La psicologia lo descrive in modi diversi, ma il punto è uno. Carl Rogers parlava di congruenza: allineare ciò che senti, pensi e fai, invece di vivere nell’attrito tra “ciò che sono” e “ciò che dovrei essere”. Donald Winnicott distingueva tra vero Sé e falso Sé: il primo è vivo, spontaneo, capace di gioco; il secondo è una corazza ben educata che funziona, ma non respira. Dan McAdams ricorda che noi siamo le storie che ci raccontiamo: quando la narrazione si restringe attorno al dovere, perdiamo la continuità con noi stessi. Queste non sono etichette da manuale; sono mappe per capire perché, in certi periodi, ti sei sentito efficiente e vuoto allo stesso tempo.
Il modo più onesto per tornare a te è semplice e radicale: riconoscere le invarianti della tua persona. Non i dettagli accessori, ma quei principi che, quando sono presenti, ti fanno sentire intero. Per molti sono quattro cardini:
Verità: poter dire le cose come stanno, almeno a te stesso.
Energia: attività che, anche se faticose, ti restituiscono più di quanto prendono.
Confini: la libertà di dire sì o no senza doversi giustificare continuamente.
Gioco: curiosità, creatività, piccoli momenti in cui l’utilità non è l’unico criterio.
Quando questi cardini sono attivi, il resto si organizza. Quando mancano, tutto si incastra ma nulla tiene. La Self-Determination Theory (Deci e Ryan) lo traduce così: autonomia, competenza, relazione. Non sono “bonus”: sono bisogni psicologici di base. Se li sacrifichi troppo a lungo, il sistema va in protezione: ansia, cinismo, ritiro, o la sensazione di vivere “a volume basso”.
Ritrovarti non chiede gesti eroici; chiede riconnessioni precise. Pensa ai periodi in cui ti sentivi in equilibrio: non idealizzarli, sezionali. Che cosa c’era davvero in gioco? Spesso emergono elementi concreti: una quota di tempo non frammentata, una persona con cui non recitare, un lavoro fatto con cura più che con fretta, movimento regolare, un interesse coltivato senza utilitarismo, un confine rispettato.
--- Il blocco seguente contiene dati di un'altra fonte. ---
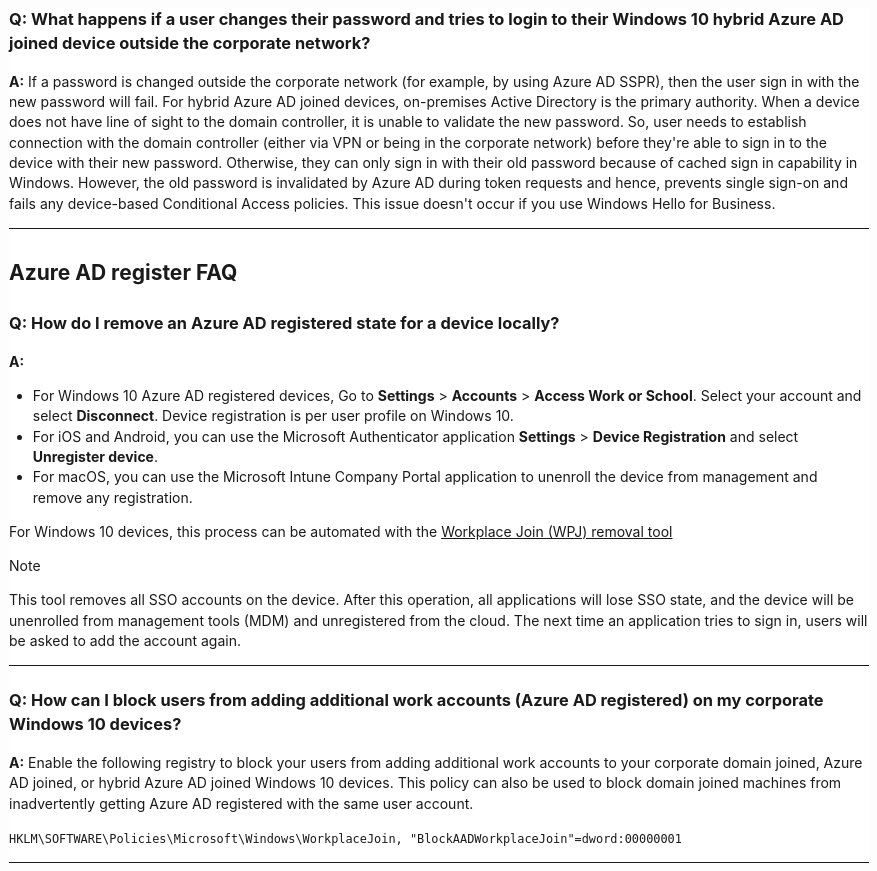 
### Q: What happens if a user changes their password and tries to login to their Windows 10 hybrid Azure AD joined device outside the corporate network?

**A:** 
If a password is changed outside the corporate network (for example, by using Azure AD SSPR), then the user sign in with the new password will fail. For hybrid Azure AD joined devices, on-premises Active Directory is the primary authority. When a device does not have line of sight to the domain controller, it is unable to validate the new password. So, user needs to establish connection with the domain controller (either via VPN or being in the corporate network) before they're able to sign in to the device with their new password. Otherwise, they can only sign in with their old password because of cached sign in capability in Windows. However, the old password is invalidated by Azure AD during token requests and hence, prevents single sign-on and fails any device-based Conditional Access policies. This issue doesn't occur if you use Windows Hello for Business. 

---

## Azure AD register FAQ

### Q: How do I remove an Azure AD registered state for a device locally?

**A:** 
- For Windows 10 Azure AD registered devices, Go to **Settings** > **Accounts** > **Access Work or School**. Select your account and select **Disconnect**. Device registration is per user profile on Windows 10.
- For iOS and Android, you can use the Microsoft Authenticator application **Settings** > **Device Registration** and select **Unregister device**.
- For macOS, you can use the Microsoft Intune Company Portal application to unenroll the device from management and remove any registration. 

For Windows 10 devices, this process can be automated with the [Workplace Join (WPJ) removal tool](https://download.microsoft.com/download/8/e/f/8ef13ae0-6aa8-48a2-8697-5b1711134730/WPJCleanUp.zip)

> [!NOTE]
> This tool removes all SSO accounts on the device. After this operation, all applications will lose SSO state, and the device will be unenrolled from management tools (MDM) and unregistered from the cloud. The next time an application tries to sign in, users will be asked to add the account again.

---
### Q: How can I block users from adding additional work accounts (Azure AD registered) on my corporate Windows 10 devices?

**A:**
Enable the following registry to block your users from adding additional work accounts to your corporate domain joined, Azure AD joined, or hybrid Azure AD joined Windows 10 devices. This policy can also be used to block domain joined machines from inadvertently getting Azure AD registered with the same user account. 

`HKLM\SOFTWARE\Policies\Microsoft\Windows\WorkplaceJoin, "BlockAADWorkplaceJoin"=dword:00000001`

---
Sono condizioni riproducibili, magari in scala ridotta, nel presente. Il passato non va copiato: va distillato.
Un errore comune è scambiare la nostalgia per riconnessione. La nostalgia pretende di rimettere in scena tutto com’era; la riconnessione salva la sostanza e le trova una forma nuova. Se allora la tua creatività era un atelier, oggi può essere un’ora alla settimana di lavoro manuale. Se allora la presenza nasceva da lunghe camminate, oggi può essere una passeggiata breve ma non negoziabile. Se allora la tua voce era rispettata perché cambiavi contesto, oggi può essere rispettata perché cambi confini nello stesso contesto. Il potere sta nella continuità minima ma fedele.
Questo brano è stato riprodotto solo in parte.